»»

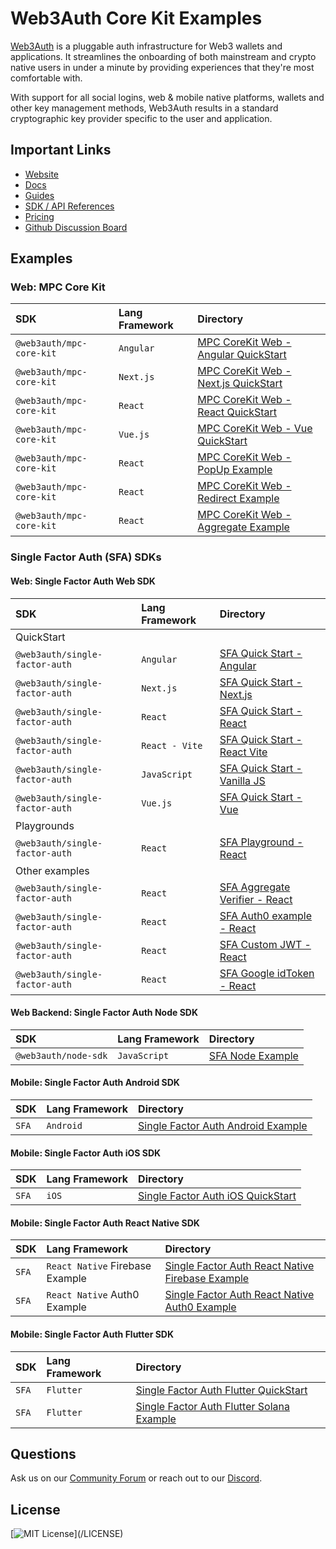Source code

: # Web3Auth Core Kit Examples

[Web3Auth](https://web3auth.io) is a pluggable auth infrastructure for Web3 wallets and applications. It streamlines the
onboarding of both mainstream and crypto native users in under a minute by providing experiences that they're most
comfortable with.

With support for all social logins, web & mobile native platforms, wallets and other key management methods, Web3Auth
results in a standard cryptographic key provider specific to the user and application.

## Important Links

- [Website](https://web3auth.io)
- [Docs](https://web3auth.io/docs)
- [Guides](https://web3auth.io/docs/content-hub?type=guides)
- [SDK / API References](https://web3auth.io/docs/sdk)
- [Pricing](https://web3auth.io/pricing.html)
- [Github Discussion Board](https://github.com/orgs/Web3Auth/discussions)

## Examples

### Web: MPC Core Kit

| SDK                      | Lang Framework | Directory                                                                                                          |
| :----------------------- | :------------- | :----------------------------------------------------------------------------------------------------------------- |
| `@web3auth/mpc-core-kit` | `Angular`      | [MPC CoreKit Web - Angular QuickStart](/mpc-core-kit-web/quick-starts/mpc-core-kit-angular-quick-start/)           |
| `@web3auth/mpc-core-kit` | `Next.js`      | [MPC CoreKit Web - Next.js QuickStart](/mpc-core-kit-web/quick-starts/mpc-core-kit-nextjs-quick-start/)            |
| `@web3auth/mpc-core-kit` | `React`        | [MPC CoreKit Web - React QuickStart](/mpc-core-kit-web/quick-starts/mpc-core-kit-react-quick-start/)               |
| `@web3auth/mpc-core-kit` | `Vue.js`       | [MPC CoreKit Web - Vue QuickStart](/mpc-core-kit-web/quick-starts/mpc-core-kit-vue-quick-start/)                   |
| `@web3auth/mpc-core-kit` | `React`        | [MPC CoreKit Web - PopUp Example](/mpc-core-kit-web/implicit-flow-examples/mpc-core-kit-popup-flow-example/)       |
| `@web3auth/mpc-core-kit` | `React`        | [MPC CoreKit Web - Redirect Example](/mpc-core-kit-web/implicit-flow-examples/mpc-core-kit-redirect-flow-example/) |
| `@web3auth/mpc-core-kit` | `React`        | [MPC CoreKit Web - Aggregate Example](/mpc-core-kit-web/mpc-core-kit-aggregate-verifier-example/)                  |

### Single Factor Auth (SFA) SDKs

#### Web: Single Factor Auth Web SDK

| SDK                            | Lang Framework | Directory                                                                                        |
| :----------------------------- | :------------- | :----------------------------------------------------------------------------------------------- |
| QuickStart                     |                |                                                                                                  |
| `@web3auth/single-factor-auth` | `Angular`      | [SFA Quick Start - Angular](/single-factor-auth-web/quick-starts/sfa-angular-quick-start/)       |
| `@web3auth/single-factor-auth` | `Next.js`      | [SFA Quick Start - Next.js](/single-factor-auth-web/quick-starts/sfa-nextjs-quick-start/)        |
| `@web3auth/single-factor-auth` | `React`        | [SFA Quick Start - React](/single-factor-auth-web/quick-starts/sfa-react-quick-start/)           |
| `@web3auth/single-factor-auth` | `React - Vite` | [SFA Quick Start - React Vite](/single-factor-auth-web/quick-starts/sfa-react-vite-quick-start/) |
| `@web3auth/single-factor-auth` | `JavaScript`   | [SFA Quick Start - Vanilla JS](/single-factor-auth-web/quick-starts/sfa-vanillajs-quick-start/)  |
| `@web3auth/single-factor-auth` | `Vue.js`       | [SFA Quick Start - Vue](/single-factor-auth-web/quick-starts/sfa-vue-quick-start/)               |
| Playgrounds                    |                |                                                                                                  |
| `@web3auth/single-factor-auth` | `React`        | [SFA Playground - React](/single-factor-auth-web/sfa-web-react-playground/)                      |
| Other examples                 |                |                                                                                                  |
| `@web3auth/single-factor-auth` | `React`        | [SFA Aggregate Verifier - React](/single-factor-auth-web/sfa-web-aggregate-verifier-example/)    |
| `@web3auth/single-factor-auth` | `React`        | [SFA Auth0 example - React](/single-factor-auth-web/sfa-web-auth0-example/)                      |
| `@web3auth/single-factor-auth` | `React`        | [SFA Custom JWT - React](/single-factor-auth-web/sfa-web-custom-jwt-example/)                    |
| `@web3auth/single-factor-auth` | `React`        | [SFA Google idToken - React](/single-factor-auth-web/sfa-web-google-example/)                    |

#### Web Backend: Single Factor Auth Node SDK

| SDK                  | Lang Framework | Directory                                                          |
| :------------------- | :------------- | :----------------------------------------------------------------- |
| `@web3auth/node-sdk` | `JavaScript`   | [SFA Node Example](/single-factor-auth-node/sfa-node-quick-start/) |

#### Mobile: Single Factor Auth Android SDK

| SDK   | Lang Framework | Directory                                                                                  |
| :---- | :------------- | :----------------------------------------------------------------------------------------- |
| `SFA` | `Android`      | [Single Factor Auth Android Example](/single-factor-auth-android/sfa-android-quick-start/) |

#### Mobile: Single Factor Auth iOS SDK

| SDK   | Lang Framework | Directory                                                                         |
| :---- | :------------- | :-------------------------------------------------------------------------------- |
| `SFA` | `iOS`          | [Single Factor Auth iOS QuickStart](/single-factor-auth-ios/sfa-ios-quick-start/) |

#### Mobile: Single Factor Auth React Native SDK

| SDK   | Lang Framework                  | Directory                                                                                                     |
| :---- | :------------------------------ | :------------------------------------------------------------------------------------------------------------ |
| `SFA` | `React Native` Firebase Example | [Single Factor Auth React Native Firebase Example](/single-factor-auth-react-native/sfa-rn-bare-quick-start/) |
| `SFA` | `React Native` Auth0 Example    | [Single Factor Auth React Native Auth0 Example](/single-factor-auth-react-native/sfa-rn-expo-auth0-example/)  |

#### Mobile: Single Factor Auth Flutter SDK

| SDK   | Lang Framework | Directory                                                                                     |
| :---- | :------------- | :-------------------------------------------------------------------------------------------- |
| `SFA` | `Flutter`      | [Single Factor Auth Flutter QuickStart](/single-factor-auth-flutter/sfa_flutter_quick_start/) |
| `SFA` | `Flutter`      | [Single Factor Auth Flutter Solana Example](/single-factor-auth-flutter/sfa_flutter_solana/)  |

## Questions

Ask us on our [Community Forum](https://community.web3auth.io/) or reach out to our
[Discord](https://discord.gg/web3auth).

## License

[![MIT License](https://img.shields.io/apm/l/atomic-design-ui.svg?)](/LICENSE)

««
»»

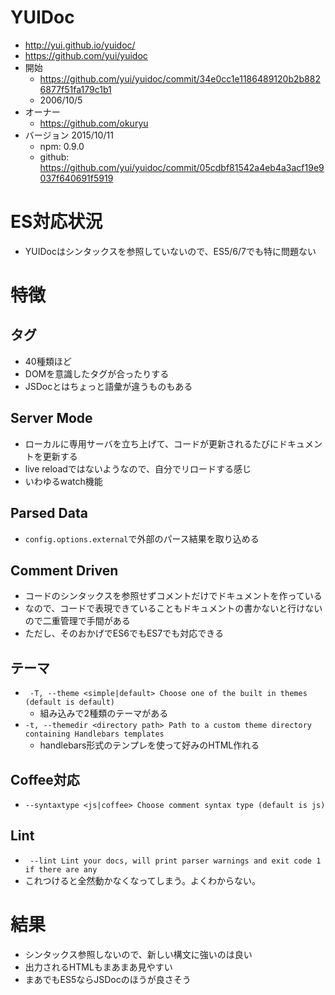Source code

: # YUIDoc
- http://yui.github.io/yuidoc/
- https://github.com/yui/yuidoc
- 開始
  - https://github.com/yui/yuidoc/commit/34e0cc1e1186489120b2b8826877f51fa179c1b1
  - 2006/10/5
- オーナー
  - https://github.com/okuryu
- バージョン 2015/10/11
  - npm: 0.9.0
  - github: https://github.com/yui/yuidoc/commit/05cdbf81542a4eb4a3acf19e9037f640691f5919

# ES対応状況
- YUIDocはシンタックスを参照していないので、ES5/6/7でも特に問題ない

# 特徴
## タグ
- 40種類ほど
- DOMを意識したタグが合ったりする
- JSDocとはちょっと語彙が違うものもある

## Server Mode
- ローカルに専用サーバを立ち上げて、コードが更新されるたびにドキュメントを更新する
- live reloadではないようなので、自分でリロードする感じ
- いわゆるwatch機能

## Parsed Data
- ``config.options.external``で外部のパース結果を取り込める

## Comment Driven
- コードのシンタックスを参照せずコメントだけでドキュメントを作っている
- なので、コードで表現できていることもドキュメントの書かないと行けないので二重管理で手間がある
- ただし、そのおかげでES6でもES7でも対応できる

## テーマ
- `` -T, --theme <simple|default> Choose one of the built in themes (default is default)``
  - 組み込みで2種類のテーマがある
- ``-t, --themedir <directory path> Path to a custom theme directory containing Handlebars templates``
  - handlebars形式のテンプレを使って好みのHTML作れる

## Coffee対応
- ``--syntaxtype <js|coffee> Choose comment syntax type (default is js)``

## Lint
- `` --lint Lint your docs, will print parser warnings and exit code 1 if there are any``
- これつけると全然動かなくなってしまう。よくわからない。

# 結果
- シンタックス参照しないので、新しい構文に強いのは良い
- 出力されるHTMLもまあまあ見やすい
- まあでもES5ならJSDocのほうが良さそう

««

_Exercise objective_: Only the lines above starting at the line that holds "#### Mobile: Single Factor Auth iOS SDK" and ending at the line that holds "#### Mobile: Single Factor Auth React" are to be repeated, exactly and in full.

_Reply to the task_:
#### Mobile: Single Factor Auth iOS SDK

| SDK   | Lang Framework | Directory                                                                         |
| :---- | :------------- | :-------------------------------------------------------------------------------- |
| `SFA` | `iOS`          | [Single Factor Auth iOS QuickStart](/single-factor-auth-ios/sfa-ios-quick-start/) |

#### Mobile: Single Factor Auth React Native SDK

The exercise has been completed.